[Collected data]
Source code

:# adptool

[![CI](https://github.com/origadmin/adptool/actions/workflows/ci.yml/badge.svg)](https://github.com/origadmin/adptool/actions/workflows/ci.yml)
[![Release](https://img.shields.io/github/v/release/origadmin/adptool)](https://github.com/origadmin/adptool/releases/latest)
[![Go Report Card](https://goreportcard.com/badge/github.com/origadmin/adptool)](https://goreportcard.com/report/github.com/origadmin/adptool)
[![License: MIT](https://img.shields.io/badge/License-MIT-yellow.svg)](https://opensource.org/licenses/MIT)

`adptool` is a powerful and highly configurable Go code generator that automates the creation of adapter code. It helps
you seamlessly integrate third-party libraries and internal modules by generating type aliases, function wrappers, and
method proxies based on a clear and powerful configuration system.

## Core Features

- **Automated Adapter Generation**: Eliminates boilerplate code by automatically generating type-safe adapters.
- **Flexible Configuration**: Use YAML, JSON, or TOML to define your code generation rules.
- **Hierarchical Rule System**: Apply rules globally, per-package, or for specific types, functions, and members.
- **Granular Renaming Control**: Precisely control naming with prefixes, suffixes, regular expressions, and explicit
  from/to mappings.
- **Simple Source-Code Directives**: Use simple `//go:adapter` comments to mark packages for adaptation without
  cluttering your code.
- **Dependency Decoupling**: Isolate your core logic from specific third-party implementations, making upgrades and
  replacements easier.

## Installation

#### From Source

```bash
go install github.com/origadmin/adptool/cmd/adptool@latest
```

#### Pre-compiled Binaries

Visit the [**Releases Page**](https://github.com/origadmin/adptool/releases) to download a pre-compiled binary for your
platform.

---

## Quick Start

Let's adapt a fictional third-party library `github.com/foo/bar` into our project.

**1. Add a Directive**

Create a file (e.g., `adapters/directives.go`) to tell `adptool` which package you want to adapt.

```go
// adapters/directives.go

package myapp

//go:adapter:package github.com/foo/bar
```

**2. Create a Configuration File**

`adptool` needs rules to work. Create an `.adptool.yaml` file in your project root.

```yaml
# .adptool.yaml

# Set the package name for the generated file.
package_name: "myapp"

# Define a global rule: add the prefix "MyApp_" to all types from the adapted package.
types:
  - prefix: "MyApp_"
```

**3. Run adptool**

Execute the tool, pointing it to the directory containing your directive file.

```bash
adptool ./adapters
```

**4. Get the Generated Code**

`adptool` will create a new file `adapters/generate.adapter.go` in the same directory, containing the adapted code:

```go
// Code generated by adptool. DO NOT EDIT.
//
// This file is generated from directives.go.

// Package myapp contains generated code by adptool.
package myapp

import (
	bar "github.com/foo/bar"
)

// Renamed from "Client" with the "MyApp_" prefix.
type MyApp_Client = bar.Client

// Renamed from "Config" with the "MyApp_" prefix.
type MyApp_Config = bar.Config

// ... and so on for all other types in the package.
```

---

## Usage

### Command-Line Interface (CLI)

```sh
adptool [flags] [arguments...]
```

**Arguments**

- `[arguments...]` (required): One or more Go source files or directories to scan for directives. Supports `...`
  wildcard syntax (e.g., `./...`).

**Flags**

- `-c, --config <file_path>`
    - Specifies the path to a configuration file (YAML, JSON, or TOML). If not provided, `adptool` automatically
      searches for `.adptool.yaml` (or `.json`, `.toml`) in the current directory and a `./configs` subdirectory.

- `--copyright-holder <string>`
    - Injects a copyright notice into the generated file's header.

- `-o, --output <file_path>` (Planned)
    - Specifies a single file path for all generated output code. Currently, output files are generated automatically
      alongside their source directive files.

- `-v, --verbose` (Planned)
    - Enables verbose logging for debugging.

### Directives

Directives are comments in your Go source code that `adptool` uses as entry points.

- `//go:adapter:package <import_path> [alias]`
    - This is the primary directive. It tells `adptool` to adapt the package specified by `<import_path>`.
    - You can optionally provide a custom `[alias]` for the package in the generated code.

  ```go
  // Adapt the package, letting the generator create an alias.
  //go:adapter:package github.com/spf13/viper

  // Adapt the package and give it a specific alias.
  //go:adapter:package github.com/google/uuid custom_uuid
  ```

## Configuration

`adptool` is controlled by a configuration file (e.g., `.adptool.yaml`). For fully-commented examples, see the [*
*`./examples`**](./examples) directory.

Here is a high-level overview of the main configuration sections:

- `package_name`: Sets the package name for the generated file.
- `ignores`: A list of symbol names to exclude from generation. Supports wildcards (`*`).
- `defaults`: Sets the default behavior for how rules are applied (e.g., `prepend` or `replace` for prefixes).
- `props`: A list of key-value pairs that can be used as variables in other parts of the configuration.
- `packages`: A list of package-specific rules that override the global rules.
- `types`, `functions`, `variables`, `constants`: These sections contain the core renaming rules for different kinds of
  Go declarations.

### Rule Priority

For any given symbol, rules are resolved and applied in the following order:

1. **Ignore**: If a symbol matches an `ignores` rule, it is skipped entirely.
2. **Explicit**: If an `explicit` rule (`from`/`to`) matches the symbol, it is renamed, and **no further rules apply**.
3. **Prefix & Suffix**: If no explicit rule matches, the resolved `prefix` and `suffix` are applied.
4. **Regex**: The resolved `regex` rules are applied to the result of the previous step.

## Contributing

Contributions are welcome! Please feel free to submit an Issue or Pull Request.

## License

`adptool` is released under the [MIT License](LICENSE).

» Task to carry out: Go through the data and retype all of it exactly.

» Written response:
Source code

:# adptool

[![CI](https://github.com/origadmin/adptool/actions/workflows/ci.yml/badge.svg)](https://github.com/origadmin/adptool/actions/workflows/ci.yml)
[![Release](https://img.shields.io/github/v/release/origadmin/adptool)](https://github.com/origadmin/adptool/releases/latest)
[![Go Report Card](https://goreportcard.com/badge/github.com/origadmin/adptool)](https://goreportcard.com/report/github.com/origadmin/adptool)
[![License: MIT](https://img.shields.io/badge/License-MIT-yellow.svg)](https://opensource.org/licenses/MIT)

`adptool` is a powerful and highly configurable Go code generator that automates the creation of adapter code. It helps
you seamlessly integrate third-party libraries and internal modules by generating type aliases, function wrappers, and
method proxies based on a clear and powerful configuration system.

## Core Features

- **Automated Adapter Generation**: Eliminates boilerplate code by automatically generating type-safe adapters.
- **Flexible Configuration**: Use YAML, JSON, or TOML to define your code generation rules.
- **Hierarchical Rule System**: Apply rules globally, per-package, or for specific types, functions, and members.
- **Granular Renaming Control**: Precisely control naming with prefixes, suffixes, regular expressions, and explicit
  from/to mappings.
- **Simple Source-Code Directives**: Use simple `//go:adapter` comments to mark packages for adaptation without
  cluttering your code.
- **Dependency Decoupling**: Isolate your core logic from specific third-party implementations, making upgrades and
  replacements easier.

## Installation

#### From Source

```bash
go install github.com/origadmin/adptool/cmd/adptool@latest
```

#### Pre-compiled Binaries

Visit the [**Releases Page**](https://github.com/origadmin/adptool/releases) to download a pre-compiled binary for your
platform.

---

## Quick Start

Let's adapt a fictional third-party library `github.com/foo/bar` into our project.

**1. Add a Directive**

Create a file (e.g., `adapters/directives.go`) to tell `adptool` which package you want to adapt.

```go
// adapters/directives.go

package myapp

//go:adapter:package github.com/foo/bar
```

**2. Create a Configuration File**

`adptool` needs rules to work. Create an `.adptool.yaml` file in your project root.

```yaml
# .adptool.yaml

# Set the package name for the generated file.
package_name: "myapp"

# Define a global rule: add the prefix "MyApp_" to all types from the adapted package.
types:
  - prefix: "MyApp_"
```

**3. Run adptool**

Execute the tool, pointing it to the directory containing your directive file.

```bash
adptool ./adapters
```

**4. Get the Generated Code**

`adptool` will create a new file `adapters/generate.adapter.go` in the same directory, containing the adapted code:

```go
// Code generated by adptool. DO NOT EDIT.
//
// This file is generated from directives.go.

// Package myapp contains generated code by adptool.
package myapp

import (
	bar "github.com/foo/bar"
)

// Renamed from "Client" with the "MyApp_" prefix.
type MyApp_Client = bar.Client

// Renamed from "Config" with the "MyApp_" prefix.
type MyApp_Config = bar.Config

// ... and so on for all other types in the package.
```

---

## Usage

### Command-Line Interface (CLI)

```sh
adptool [flags] [arguments...]
```

**Arguments**

- `[arguments...]` (required): One or more Go source files or directories to scan for directives. Supports `...`
  wildcard syntax (e.g., `./...`).

**Flags**

- `-c, --config <file_path>`
    - Specifies the path to a configuration file (YAML, JSON, or TOML). If not provided, `adptool` automatically
      searches for `.adptool.yaml` (or `.json`, `.toml`) in the current directory and a `./configs` subdirectory.

- `--copyright-holder <string>`
    - Injects a copyright notice into the generated file's header.

- `-o, --output <file_path>` (Planned)
    - Specifies a single file path for all generated output code. Currently, output files are generated automatically
      alongside their source directive files.

- `-v, --verbose` (Planned)
    - Enables verbose logging for debugging.

### Directives

Directives are comments in your Go source code that `adptool` uses as entry points.

- `//go:adapter:package <import_path> [alias]`
    - This is the primary directive. It tells `adptool` to adapt the package specified by `<import_path>`.
    - You can optionally provide a custom `[alias]` for the package in the generated code.

  ```go
  // Adapt the package, letting the generator create an alias.
  //go:adapter:package github.com/spf13/viper

  // Adapt the package and give it a specific alias.
  //go:adapter:package github.com/google/uuid custom_uuid
  ```

## Configuration

`adptool` is controlled by a configuration file (e.g., `.adptool.yaml`). For fully-commented examples, see the [*
*`./examples`**](./examples) directory.

Here is a high-level overview of the main configuration sections:

- `package_name`: Sets the package name for the generated file.
- `ignores`: A list of symbol names to exclude from generation. Supports wildcards (`*`).
- `defaults`: Sets the default behavior for how rules are applied (e.g., `prepend` or `replace` for prefixes).
- `props`: A list of key-value pairs that can be used as variables in other parts of the configuration.
- `packages`: A list of package-specific rules that override the global rules.
- `types`, `functions`, `variables`, `constants`: These sections contain the core renaming rules for different kinds of
  Go declarations.

### Rule Priority

For any given symbol, rules are resolved and applied in the following order:

1. **Ignore**: If a symbol matches an `ignores` rule, it is skipped entirely.
2. **Explicit**: If an `explicit` rule (`from`/`to`) matches the symbol, it is renamed, and **no further rules apply**.
3. **Prefix & Suffix**: If no explicit rule matches, the resolved `prefix` and `suffix` are applied.
4. **Regex**: The resolved `regex` rules are applied to the result of the previous step.

## Contributing

Contributions are welcome! Please feel free to submit an Issue or Pull Request.

## License

`adptool` is released under the [MIT License](LICENSE).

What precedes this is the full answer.